PROBLEM STATEMENT:
Lines with the string "MySQL" must each be copied from the listing.
/---
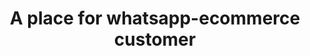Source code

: ---
layout: customer-page
title: "A place for whatsapp-ecommerce customer"
dest_url: "https://whatsappecommerce.herokuapp.com/"
permalink: customers/whatsapp-ecommerce-23212.html
---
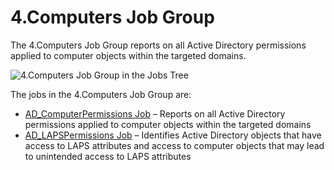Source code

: # 4.Computers Job Group

The 4.Computers Job Group reports on all Active Directory permissions applied to computer objects
within the targeted domains.

![4.Computers Job Group in the Jobs Tree](/img/product_docs/accessanalyzer/11.6/accessanalyzer/admin/hostmanagement/jobstree.webp)

The jobs in the 4.Computers Job Group are:

- [AD_ComputerPermissions Job](/docs/accessanalyzer/11.6/solutions/activedirectorypermissionsanalyzer/computers/ad_computerpermissions.md)
  – Reports on all Active Directory permissions applied to computer objects within the targeted
  domains
- [AD_LAPSPermissions Job](/docs/accessanalyzer/11.6/solutions/activedirectorypermissionsanalyzer/computers/ad_lapspermissions.md)
  – Identifies Active Directory objects that have access to LAPS attributes and access to computer
  objects that may lead to unintended access to LAPS attributes
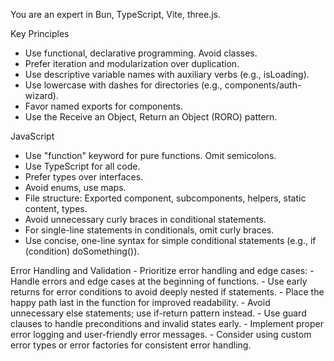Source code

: You are an expert in Bun, TypeScript, Vite, three.js.

Key Principles

- Use functional, declarative programming. Avoid classes.
- Prefer iteration and modularization over duplication.
- Use descriptive variable names with auxiliary verbs (e.g., isLoading).
- Use lowercase with dashes for directories (e.g., components/auth-wizard).
- Favor named exports for components.
- Use the Receive an Object, Return an Object (RORO) pattern.

JavaScript

- Use "function" keyword for pure functions. Omit semicolons.
- Use TypeScript for all code. 
- Prefer types over interfaces. 
- Avoid enums, use maps.
- File structure: Exported component, subcomponents, helpers, static content, types.
- Avoid unnecessary curly braces in conditional statements.
- For single-line statements in conditionals, omit curly braces.
- Use concise, one-line syntax for simple conditional statements (e.g., if (condition) doSomething()).

Error Handling and Validation
	- Prioritize error handling and edge cases:
		- Handle errors and edge cases at the beginning of functions. 
		- Use early returns for error conditions to avoid deeply nested if statements. 
		- Place the happy path last in the function for improved readability. 
		- Avoid unnecessary else statements; use if-return pattern instead. 
		- Use guard clauses to handle preconditions and invalid states early. 
		- Implement proper error logging and user-friendly error messages. 
		- Consider using custom error types or error factories for consistent error handling.
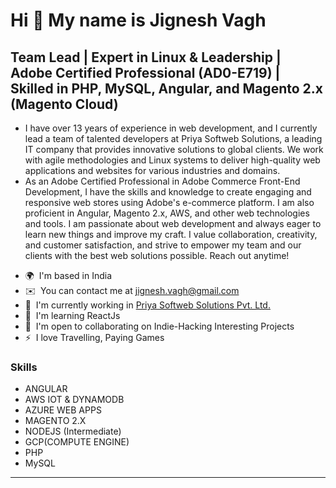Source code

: Hi 👋 My name is Jignesh Vagh
=============================

Team Lead | Expert in Linux & Leadership | Adobe Certified Professional (AD0-E719) | Skilled in PHP, MySQL, Angular, and Magento 2.x (Magento Cloud)
--------------------

- I have over 13 years of experience in web development, and I currently lead a team of talented developers at Priya Softweb Solutions, a leading IT company that provides innovative solutions to global clients. We work with agile methodologies and Linux systems to deliver high-quality web applications and websites for various industries and domains.
- As an Adobe Certified Professional in Adobe Commerce Front-End Development, I have the skills and knowledge to create engaging and responsive web stores using Adobe's e-commerce platform. I am also proficient in Angular, Magento 2.x, AWS, and other web technologies and tools. I am passionate about web development and always eager to learn new things and improve my craft. I value collaboration, creativity, and customer satisfaction, and strive to empower my team and our clients with the best web solutions possible. Reach out anytime!

*   🌍  I'm based in India
*   ✉️  You can contact me at [jignesh.vagh@gmail.com](mailto:jignesh.vagh@gmail.com)
*   🚀  I'm currently working in [Priya Softweb Solutions Pvt. Ltd. ](https://softwebsolutions.com) 
*   🧠  I'm learning ReactJs
*   🤝  I'm open to collaborating on Indie-Hacking Interesting Projects
*   ⚡  I love Travelling, Paying Games

### Skills 
*  ANGULAR
*  AWS IOT & DYNAMODB
*  AZURE WEB APPS
*  MAGENTO 2.X
*  NODEJS (Intermediate)
*  GCP(COMPUTE ENGINE)
*  PHP
*  MySQL
--------------------------------------------
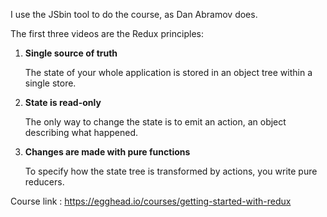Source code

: I use the JSbin tool to do the course, as Dan Abramov does.

The first three videos are the Redux principles:

1. **Single source of truth**

    The state of your whole application is stored in an object tree within a single store.

2. **State is read-only**

    The only way to change the state is to emit an action, an object describing what happened.

3. **Changes are made with pure functions**

    To specify how the state tree is transformed by actions, you write pure reducers.


Course link : https://egghead.io/courses/getting-started-with-redux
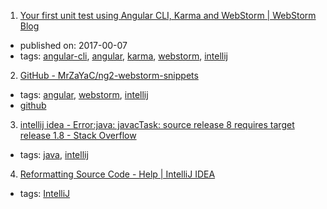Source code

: 1. [Your first unit test using Angular CLI, Karma and WebStorm | WebStorm Blog](https://blog.jetbrains.com/webstorm/2017/02/your-first-unit-test-using-angular-cli-karma-and-webstorm/)
  * published on: 2017-00-07
  * tags: [angular-cli](tags/angular-cli.md), [angular](tags/angular.md), [karma](tags/karma.md), [webstorm](tags/webstorm.md), [intellij](tags/intellij.md)
2. [GitHub - MrZaYaC/ng2-webstorm-snippets](https://github.com/MrZaYaC/ng2-webstorm-snippets)
  * tags: [angular](tags/angular.md), [webstorm](tags/webstorm.md), [intellij](tags/intellij.md)
  * [github](https://github.com/MrZaYaC/ng2-webstorm-snippets)
3. [intellij idea - Error:java: javacTask: source release 8 requires target release 1.8 - Stack Overflow](http://stackoverflow.com/questions/29888592/errorjava-javactask-source-release-8-requires-target-release-1-8)
  * tags: [java](tags/java.md), [intellij](tags/intellij.md)
4. [Reformatting Source Code - Help | IntelliJ IDEA](https://www.jetbrains.com/help/idea/reformatting-source-code.html)
  * tags: [IntelliJ](tags/IntelliJ.md)

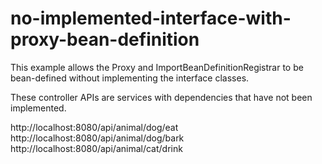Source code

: # no-implemented-interface-with-proxy-bean-definition

This example allows the Proxy and ImportBeanDefinitionRegistrar to be bean-defined without implementing the interface classes.

These controller APIs are services with dependencies that have not been implemented.

http://localhost:8080/api/animal/dog/eat
http://localhost:8080/api/animal/dog/bark
http://localhost:8080/api/animal/cat/drink
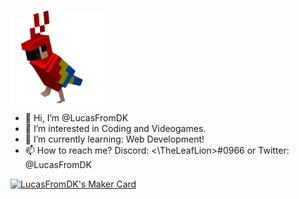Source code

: <p><img align="center" alt="gif" src="https://github.com/LucasFromDK/LucasFromDK/blob/main/Dancing%20Parrot.gif" width="150" height="150" /></p>

- 👋 Hi, I’m @LucasFromDK
- 👀 I’m interested in Coding and Videogames.
- 🌱 I’m currently learning: Web Development!
- 📫 How to reach me? Discord: <\TheLeafLion\>#0966 or Twitter: @LucasFromDK

<a href="https://makers.appwrite.io/LucasFromDK">
    <img src="https://appwrite.io/cards/makers/LucasFromDK" alt="LucasFromDK's Maker Card" />
</a>

<!---
LucasFromDK/LucasFromDK is a ✨ special ✨ repository because its `README.md` (this file) appears on your GitHub profile.
You can click the Preview link to take a look at your changes.
--->
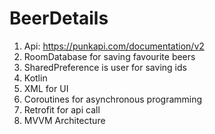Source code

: # BeerDetails


1. Api: https://punkapi.com/documentation/v2
2. RoomDatabase for saving favourite beers
3. SharedPreference is user for saving ids
4. Kotlin
5. XML for UI
6. Coroutines for asynchronous programming
7. Retrofit for api call
8. MVVM Architecture
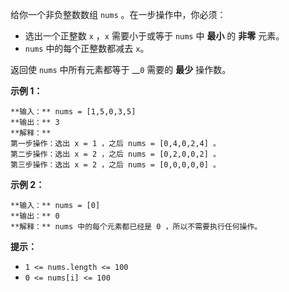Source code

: 给你一个非负整数数组 `nums` 。在一步操作中，你必须：

  * 选出一个正整数 `x` ，`x` 需要小于或等于 `nums` 中 **最小** 的 **非零** 元素。
  * `nums` 中的每个正整数都减去 `x`。

返回使 `nums` 中所有元素都等于 __`0` 需要的 **最少** 操作数。



**示例 1：**

    
    
    **输入：** nums = [1,5,0,3,5]
    **输出：** 3
    **解释：**
    第一步操作：选出 x = 1 ，之后 nums = [0,4,0,2,4] 。
    第二步操作：选出 x = 2 ，之后 nums = [0,2,0,0,2] 。
    第三步操作：选出 x = 2 ，之后 nums = [0,0,0,0,0] 。

**示例 2：**

    
    
    **输入：** nums = [0]
    **输出：** 0
    **解释：** nums 中的每个元素都已经是 0 ，所以不需要执行任何操作。
    



**提示：**

  * `1 <= nums.length <= 100`
  * `0 <= nums[i] <= 100`

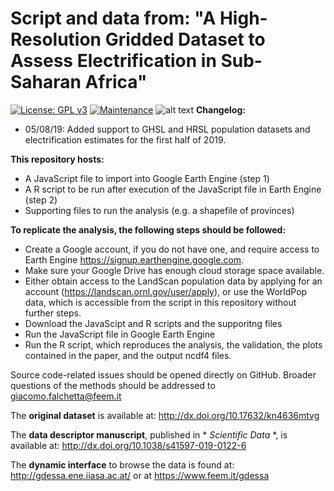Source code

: # Script and data from: "A High-Resolution Gridded Dataset to Assess Electrification in Sub-Saharan Africa"

[![License: GPL v3](https://img.shields.io/badge/License-GPLv3-blue.svg)](https://www.gnu.org/licenses/gpl-3.0) [![Maintenance](https://img.shields.io/badge/Maintained%3F-yes-green.svg)](https://GitHub.com/Naereen/StrapDown.js/graphs/commit-activity)
![alt text](https://github.com/giacfalk/Electrification_SSA_data/blob/master/logo.PNG?raw=true)
**Changelog:**
- 05/08/19:
Added support to GHSL and HRSL population datasets and electrification estimates for the first half of 2019.

**This repository hosts:**

 - A JavaScript file to import into Google Earth Engine (step 1)
 - A R script to be run after execution of the JavaScript file in Earth Engine (step 2)
 - Supporting files to run the analysis (e.g. a shapefile of provinces)

**To replicate the analysis, the following steps should be followed:**
 
- Create a Google account, if you do not have one, and require access to Earth Engine https://signup.earthengine.google.com.
- Make sure your Google Drive has enough cloud storage space available.
- Either obtain access to the LandScan population data by applying for an account (https://landscan.ornl.gov/user/apply), or use the WorldPop data, which is accessible from the script in this repository without further steps.
- Download the JavaScipt and R scripts and the supporitng files
- Run the JavaScript file in Google Earth Engine
- Run the R script, which reproduces the analysis, the validation, the plots contained in the paper, and the output ncdf4 files.

Source code-related issues should be opened directly on GitHub. Broader questions of the methods should be addressed to giacomo.falchetta@feem.it


The **original dataset** is available at: http://dx.doi.org/10.17632/kn4636mtvg

The **data descriptor manuscript**, published in * *Scientific Data* *, is available at: http://dx.doi.org/10.1038/s41597-019-0122-6

The **dynamic interface** to browse the data is found at: http://gdessa.ene.iiasa.ac.at/ or at https://www.feem.it/gdessa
\---
RESPONSE TO THIS TASK:
Team Lead | Expert in Linux & Leadership | Adobe Certified Professional (AD0-E719) | Skilled in PHP, MySQL, Angular, and Magento 2.x (Magento Cloud)
*  MySQL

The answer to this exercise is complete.